What is Term Life Insurance?
There are two types of life insurance: term life insurance and whole life insurance. Of the two, term life is the more simple and inexpensive of the two options. With term life insurance you sign a contract with the insurance carrier for a specific term for a specific death benefit. The term is a set number of years such as 10 years, 20 years, or 30 years. The death benefit is the amount of money your beneficiaries will receive upon your death in that term. You might buy a term life insurance policy that provides $500,000 in death benefit over a 20 year term.
Term Life Insurance Quoting Process
As you go through the life insurance quoting process, you will be asked to pick your term length and death benefit. The company will ask you some basic health questions like if you smoke to help come up with a mostly accurate quote. The company will then provide you a quote of a monthly or annual cost for your term policy.
If you accept the quote the company will likely want to do a full health analysis on you.

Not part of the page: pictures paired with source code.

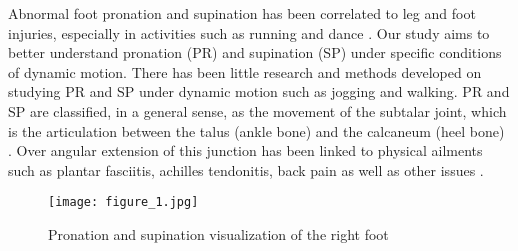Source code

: Abnormal foot pronation and supination has been correlated to leg and foot injuries, especially in activities such as running and dance \parencite{willems}.
Our study aims to better understand pronation (PR) and supination (SP) under specific conditions of dynamic motion.
There has been little research and methods developed on studying PR and SP under dynamic motion such as jogging and walking.
PR and SP are classified, in a general sense, as the movement of the subtalar joint, which is the articulation between the talus (ankle bone) and the calcaneum (heel bone) \parencite{griffiths}.
Over angular extension of this junction has been linked to physical ailments such as plantar fasciitis, achilles tendonitis, back pain as well as other issues \parencite{willems}.\par
\begin{figure}
  \centering
  \texttt{[image: figure\_1.jpg]}
  \caption[Pronation visualization]{Pronation and supination visualization of the right foot \parencite{difference}}
  \label{fig:x pron. visual}
\end{figure}
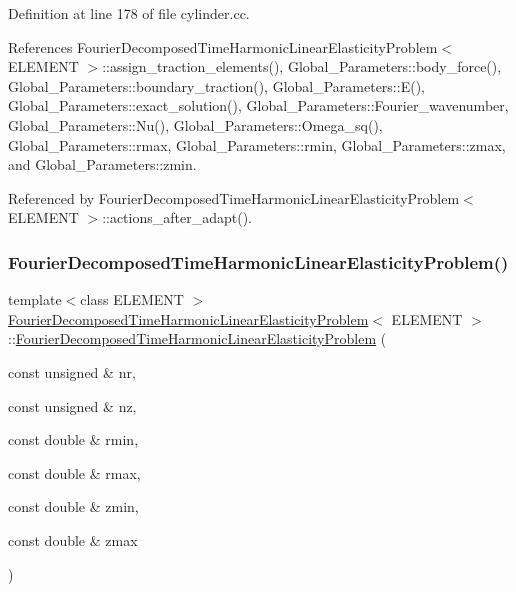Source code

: Definition at line 178 of file cylinder.\+cc.



References Fourier\+Decomposed\+Time\+Harmonic\+Linear\+Elasticity\+Problem$<$ E\+L\+E\+M\+E\+N\+T $>$\+::assign\+\_\+traction\+\_\+elements(), Global\+\_\+\+Parameters\+::body\+\_\+force(), Global\+\_\+\+Parameters\+::boundary\+\_\+traction(), Global\+\_\+\+Parameters\+::\+E(), Global\+\_\+\+Parameters\+::exact\+\_\+solution(), Global\+\_\+\+Parameters\+::\+Fourier\+\_\+wavenumber, Global\+\_\+\+Parameters\+::\+Nu(), Global\+\_\+\+Parameters\+::\+Omega\+\_\+sq(), Global\+\_\+\+Parameters\+::rmax, Global\+\_\+\+Parameters\+::rmin, Global\+\_\+\+Parameters\+::zmax, and Global\+\_\+\+Parameters\+::zmin.



Referenced by Fourier\+Decomposed\+Time\+Harmonic\+Linear\+Elasticity\+Problem$<$ E\+L\+E\+M\+E\+N\+T $>$\+::actions\+\_\+after\+\_\+adapt().

\mbox{\label{classFourierDecomposedTimeHarmonicLinearElasticityProblem_a52597ec969cbd2aaa9fde263594c1c32}} 
\subsubsection{\texorpdfstring{Fourier\+Decomposed\+Time\+Harmonic\+Linear\+Elasticity\+Problem()}{FourierDecomposedTimeHarmonicLinearElasticityProblem()}\hspace{0.1cm}{\footnotesize\ttfamily [2/3]}}
{\footnotesize\ttfamily template$<$class E\+L\+E\+M\+E\+NT $>$ \\
\hyperlink{classFourierDecomposedTimeHarmonicLinearElasticityProblem}{Fourier\+Decomposed\+Time\+Harmonic\+Linear\+Elasticity\+Problem}$<$ E\+L\+E\+M\+E\+NT $>$\+::\hyperlink{classFourierDecomposedTimeHarmonicLinearElasticityProblem}{Fourier\+Decomposed\+Time\+Harmonic\+Linear\+Elasticity\+Problem} (\begin{DoxyParamCaption}\item[{const unsigned \&}]{nr,  }\item[{const unsigned \&}]{nz,  }\item[{const double \&}]{rmin,  }\item[{const double \&}]{rmax,  }\item[{const double \&}]{zmin,  }\item[{const double \&}]{zmax }\end{DoxyParamCaption})}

Normally this done by sending a contract nurse to your house to take a blood sample. The insurance carrier looks for things like high cholesterol and illegal substances in your system. The healthier you are, the cheaper your insurance costs will be.

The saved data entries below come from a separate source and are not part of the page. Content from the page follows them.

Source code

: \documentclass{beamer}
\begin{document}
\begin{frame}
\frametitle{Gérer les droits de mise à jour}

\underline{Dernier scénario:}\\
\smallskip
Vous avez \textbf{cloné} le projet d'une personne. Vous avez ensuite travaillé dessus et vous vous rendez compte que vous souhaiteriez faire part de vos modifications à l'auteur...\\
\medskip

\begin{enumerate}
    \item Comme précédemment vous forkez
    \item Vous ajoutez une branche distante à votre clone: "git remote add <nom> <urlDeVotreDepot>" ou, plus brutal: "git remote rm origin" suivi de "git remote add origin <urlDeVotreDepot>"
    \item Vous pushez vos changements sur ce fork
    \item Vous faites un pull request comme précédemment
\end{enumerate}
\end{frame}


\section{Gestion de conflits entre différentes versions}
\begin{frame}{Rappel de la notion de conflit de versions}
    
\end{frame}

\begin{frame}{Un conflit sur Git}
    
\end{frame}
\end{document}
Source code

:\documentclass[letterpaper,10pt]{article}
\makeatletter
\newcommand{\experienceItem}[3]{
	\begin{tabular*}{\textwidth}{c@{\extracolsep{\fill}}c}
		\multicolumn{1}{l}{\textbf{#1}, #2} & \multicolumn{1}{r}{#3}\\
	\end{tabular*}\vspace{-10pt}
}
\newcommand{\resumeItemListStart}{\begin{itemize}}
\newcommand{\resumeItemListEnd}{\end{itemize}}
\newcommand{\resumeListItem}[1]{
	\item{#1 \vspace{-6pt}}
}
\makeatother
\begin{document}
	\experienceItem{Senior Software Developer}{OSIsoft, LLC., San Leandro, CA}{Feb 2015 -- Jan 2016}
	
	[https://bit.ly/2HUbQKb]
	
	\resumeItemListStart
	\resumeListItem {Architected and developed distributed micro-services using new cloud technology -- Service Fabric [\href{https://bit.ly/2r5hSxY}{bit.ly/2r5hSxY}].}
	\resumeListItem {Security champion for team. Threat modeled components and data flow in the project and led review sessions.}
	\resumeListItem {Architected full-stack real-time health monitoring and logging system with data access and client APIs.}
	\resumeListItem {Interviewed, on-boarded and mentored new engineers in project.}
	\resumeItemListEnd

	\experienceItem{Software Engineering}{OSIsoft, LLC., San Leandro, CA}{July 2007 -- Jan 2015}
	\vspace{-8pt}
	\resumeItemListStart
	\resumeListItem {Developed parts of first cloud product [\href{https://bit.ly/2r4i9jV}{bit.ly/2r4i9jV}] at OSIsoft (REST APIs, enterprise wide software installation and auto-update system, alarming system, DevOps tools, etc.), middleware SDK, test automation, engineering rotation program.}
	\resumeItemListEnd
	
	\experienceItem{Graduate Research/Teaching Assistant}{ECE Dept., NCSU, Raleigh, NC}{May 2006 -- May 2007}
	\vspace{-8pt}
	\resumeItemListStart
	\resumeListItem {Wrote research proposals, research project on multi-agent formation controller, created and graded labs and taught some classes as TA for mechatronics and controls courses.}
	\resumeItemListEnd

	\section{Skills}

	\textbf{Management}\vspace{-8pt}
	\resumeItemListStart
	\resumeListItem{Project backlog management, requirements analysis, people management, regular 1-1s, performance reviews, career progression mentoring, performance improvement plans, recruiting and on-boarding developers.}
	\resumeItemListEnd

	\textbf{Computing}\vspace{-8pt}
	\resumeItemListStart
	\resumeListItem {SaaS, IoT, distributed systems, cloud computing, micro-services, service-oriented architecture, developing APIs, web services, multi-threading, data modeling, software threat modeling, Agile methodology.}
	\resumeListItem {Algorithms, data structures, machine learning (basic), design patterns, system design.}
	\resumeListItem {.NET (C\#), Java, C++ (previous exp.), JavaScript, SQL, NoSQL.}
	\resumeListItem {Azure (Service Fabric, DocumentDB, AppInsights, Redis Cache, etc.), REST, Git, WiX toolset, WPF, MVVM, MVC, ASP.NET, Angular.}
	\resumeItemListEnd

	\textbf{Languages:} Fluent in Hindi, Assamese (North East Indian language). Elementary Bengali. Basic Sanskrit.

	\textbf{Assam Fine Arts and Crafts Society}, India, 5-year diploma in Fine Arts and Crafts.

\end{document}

How Much Term Life Insurance Should I Buy?
A general rule of thumb for life insurance is to buy insurance coverage equal to 10 years of your salary. This should provide ample time for your family to adapt to the income loss and to cover any major costs during that time period.
However, if you have substantial debts that your family will be left with, it can make sense to buy more coverage. If the amount of debt you carry will take a substantial (or whole) chunk out of the death benefit of your policy then you probably need to buy more insurance.
The Upside to Term Life Insurance
Term life insurance is extraordinarily simple. You have three variables: how long of a term you want coverage for, how large of a death benefit you want, and the annual cost from the insurance company quote. There is no complication from investing being mixed with insurance as it is with a whole life policy. This simplicity makes it very simple to shop for coverage as essentially the lowest cost provider (assuming the insurance provider is in good financial health) should get your business. This competition drives down costs for consumers.
The Downside to Term Life Insurance
There are three potential downsides to term life insurance. First, if you fail to make payments on time, the policy is voided out. Secondly, if you live through the entire term of the policy then you have essentially spent money for insurance that you never used. (Most people see the low cost of term insurance to be worth the benefit their family will get; most people also hope to not use their policies any time soon.) Finally, the only risk to term life insurance is if the insurer is in such poor financial health that they go under. An independent insurance agent can help you identify insurers with solid financial ratings so keep your risk of this low.